O eu ideal é, para Lacan, uma formação imaginária, herdeira da imagem de si, que se constitui no Estádio do Espelho. O Ideal do eu é uma formação simbólica que sustenta, autentifica e significa a imagem do eu ideal.  Noutras palavras, o sujeito se identifica, por um lado, com uma imagem (eu ideal) e, por outro lado, esta imagem é significada a partir dos significantes (Ideal do eu) que lhe vêm do grande Outro. Estes significantes que, vindos do Outro, constituem o Ideal do eu, não apenas sustentam, autentificam e significam a própria imagem, senão que também nos dão um “ser” que nos faz formar parte de classes lógicas, de universais. Eduardo Riaviz - Modernidade, pós-modernidade e  fundamentalismo (uma leitura lacaniana)



Os anos 60 foram marcados por ideias de liberdade e participação. Podemos ver neste viés que o sujeito daquela época tinha uma bandeira, na qual acreditava e por isto sacrificava muitos desejos para ver seu ideal atingido.
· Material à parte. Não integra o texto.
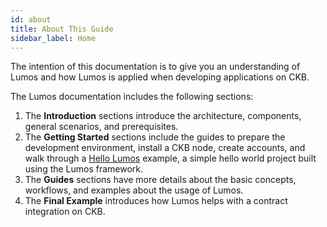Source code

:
 ```yaml
---
id: about
title: About This Guide
sidebar_label: Home
---
```

The intention of this documentation is to give you an understanding of Lumos and how Lumos is applied when developing applications on CKB. <!--This documentation guide offers the informational content to help you get started developing CKB DApps on the Lumos framework.-->

The Lumos documentation includes the following sections:

1. The **Introduction** sections introduce the architecture, components, general scenarios, and prerequisites.
2. The **Getting Started** sections include the guides to prepare the development environment, install a CKB node, create accounts, and walk through a [Hello Lumos](../preparation/hellolumos) example, a simple hello world project built using the Lumos framework.
3. The **Guides** sections have more details about the basic concepts, workflows, and examples about the usage of Lumos.
4. The **Final Example** introduces how Lumos helps with a contract integration on CKB.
Ele estava sob a égide do desejo no sentido de buscar um mundo melhor. O sujeito de hoje, por estar imerso no discurso capitalista, está fascinado pelos objetos técnicos e com ele goza.

Na pós-modernidade, com a queda do pai, não só nos deparamos com o retorno dos particularismos, excluídos pela lógica moderna, senão que também nos encontramos com uma ordem que não dispõe do universal moderno para incluir excluindo as diferenças. Portanto, o único recurso que esta nova ordem encontra para se preservar é a segregação do diferente, e a única “lei” de ferro que a garante ela a encontra no campo de concentração.[1] Isto não impede que, além da segregação contemporânea e os muros que a defendem, surjam vozes em defesa dos direitos humanos. Mas o paradoxal destas vozes é que não sustentam o direito a um gozo Outro, senão que exigem uma justiça distributiva do objeto técnico. O imperativo que os comanda é gozo para todos, mas gozo extraviado no objeto técnico. . Eduardo Riaviz - Modernidade, pós-modernidade e  fundamentalismo (uma leitura lacaniana)
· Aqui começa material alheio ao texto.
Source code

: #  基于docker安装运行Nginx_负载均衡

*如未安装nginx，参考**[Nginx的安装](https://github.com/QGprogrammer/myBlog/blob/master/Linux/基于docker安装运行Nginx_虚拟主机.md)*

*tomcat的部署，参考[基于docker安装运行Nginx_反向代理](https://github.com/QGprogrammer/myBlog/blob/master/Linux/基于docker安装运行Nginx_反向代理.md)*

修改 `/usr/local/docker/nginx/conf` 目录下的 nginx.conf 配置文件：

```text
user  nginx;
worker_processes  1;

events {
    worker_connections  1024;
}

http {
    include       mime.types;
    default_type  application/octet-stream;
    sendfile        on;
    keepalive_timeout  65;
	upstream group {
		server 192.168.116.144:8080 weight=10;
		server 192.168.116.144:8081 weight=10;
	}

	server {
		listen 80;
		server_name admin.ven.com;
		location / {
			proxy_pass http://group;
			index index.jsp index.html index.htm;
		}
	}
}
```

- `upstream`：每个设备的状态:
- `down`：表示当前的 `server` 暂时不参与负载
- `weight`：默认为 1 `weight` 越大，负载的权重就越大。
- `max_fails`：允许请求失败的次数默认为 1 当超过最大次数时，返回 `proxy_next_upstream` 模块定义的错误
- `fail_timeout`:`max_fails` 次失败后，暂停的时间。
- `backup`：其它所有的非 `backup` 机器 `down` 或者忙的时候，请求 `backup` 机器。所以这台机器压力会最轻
Vivemos em tempos caracterizados pelos excessos, onde o gozo toma o lugar dos ideais , das bandeiras. Ser professor ‘educado’ na escola antiga, a do esforço na busca dos objetivos em longo prazo, é difícil, pois temos uma juventude ‘educada’ na escola das facilidades e do não esforço. Pode-se perguntar qual a saída para os professores para conter suas angústias e suas questões? Será que existe resposta para estas questões?

  

REFERENCIAS BIBLIOGRÁFICAS

DOR, J. Introdução à leitura de Lacan: O inconsciente estruturado na linguagem. Tradução de Carlos Eduardo Reis; Supervisão técnica da tradução de Cláudia Corbisier, Porto Alegre: Artes Médicas, 1989. 203 p.

_______. Introdução à leitura de Lacan: Estrutura do sujeito. Tradução de Patrícia Chittoni Ramos; Supervisão técnica de Francisco Franke Settineri, Porto Alegre: Artes Médicas Sul, 1995. 2v. 258 p.

FREUD, S. Edição Standard Brasileira das Obras Psicológicas Completas de Sigmund Freud. Rio de Janeiro: Imago, 1976.

REIS, AYRTON REIS, et all. Onde se Esconde o Desejo de Aprender do Aluno. Available from: http://www.ufsm.br/lec/01_01/Ayrton-OrionL5.htm. Acess on: 01 NOV 2011.

SANTOS, Fanoel Messias dos. A transferência e o fracasso escolar. In: COLOQUIO DO LEPSI IP/FE-USP, 5., 2004, São Paulo. Available from: <http://www.proceedings.scielo.br/scielo.php?script=sci_arttext&pid=MSC0000000032004000100026&lng=en&nrm=abn>. Acess on: 30 OUT. 2011
RIAVIZ, Eduardo - Modernidade, Pós-Modernidade e  Fundamentalismo (Uma Leitura Lacaniana).